Brief ->
Look over the lines below. Report each one that includes the string "alpha".

Information supplied ->

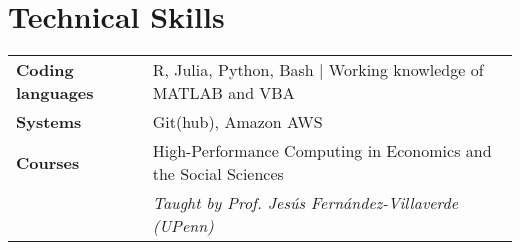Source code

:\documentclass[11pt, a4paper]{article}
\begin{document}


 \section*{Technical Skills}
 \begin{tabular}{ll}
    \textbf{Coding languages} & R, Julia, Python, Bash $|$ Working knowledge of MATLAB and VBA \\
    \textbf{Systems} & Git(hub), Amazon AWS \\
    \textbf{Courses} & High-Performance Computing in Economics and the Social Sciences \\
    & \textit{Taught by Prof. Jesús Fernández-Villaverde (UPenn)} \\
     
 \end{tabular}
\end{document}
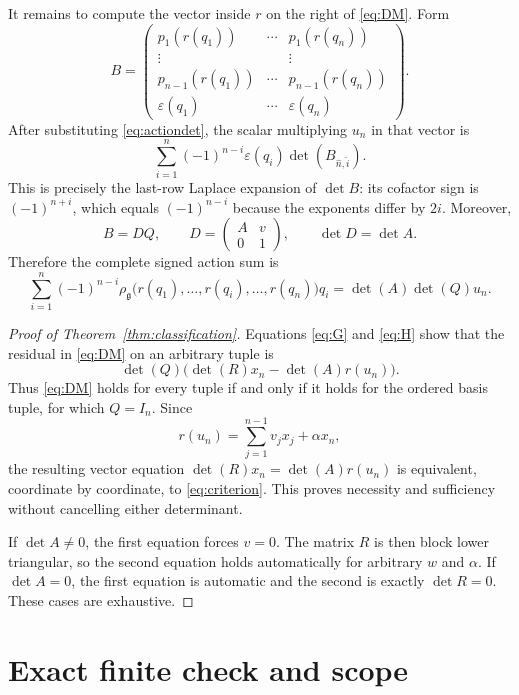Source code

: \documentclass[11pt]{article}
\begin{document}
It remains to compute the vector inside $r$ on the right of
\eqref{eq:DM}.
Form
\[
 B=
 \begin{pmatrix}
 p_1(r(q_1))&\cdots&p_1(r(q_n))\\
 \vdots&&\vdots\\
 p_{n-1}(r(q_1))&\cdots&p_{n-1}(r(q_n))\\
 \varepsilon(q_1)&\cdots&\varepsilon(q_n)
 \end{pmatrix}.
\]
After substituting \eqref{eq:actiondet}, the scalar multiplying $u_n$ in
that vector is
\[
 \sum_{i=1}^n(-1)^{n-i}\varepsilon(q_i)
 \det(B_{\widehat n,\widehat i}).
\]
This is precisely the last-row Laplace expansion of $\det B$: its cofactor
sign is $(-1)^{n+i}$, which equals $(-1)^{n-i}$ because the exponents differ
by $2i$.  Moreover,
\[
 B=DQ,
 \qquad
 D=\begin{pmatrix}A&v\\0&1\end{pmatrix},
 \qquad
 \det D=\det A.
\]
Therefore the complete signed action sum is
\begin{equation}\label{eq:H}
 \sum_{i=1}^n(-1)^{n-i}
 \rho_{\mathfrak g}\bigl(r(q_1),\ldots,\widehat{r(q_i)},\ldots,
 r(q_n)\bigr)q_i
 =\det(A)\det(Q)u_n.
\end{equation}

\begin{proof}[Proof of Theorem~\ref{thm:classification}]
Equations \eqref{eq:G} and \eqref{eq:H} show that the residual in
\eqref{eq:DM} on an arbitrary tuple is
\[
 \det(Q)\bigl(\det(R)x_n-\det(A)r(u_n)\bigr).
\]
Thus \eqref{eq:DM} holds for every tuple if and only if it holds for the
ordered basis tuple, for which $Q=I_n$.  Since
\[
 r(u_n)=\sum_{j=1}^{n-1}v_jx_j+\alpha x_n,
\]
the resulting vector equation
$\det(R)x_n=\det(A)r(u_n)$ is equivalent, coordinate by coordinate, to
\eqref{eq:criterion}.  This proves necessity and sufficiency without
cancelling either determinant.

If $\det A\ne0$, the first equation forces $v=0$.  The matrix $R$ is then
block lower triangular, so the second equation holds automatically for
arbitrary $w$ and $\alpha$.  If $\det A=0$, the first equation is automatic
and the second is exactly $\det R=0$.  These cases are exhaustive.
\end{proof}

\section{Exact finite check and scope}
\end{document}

Result of the exercise ->
 r(u_n)=\sum_{j=1}^{n-1}v_jx_j+\alpha x_n,
arbitrary $w$ and $\alpha$.  If $\det A=0$, the first equation is automatic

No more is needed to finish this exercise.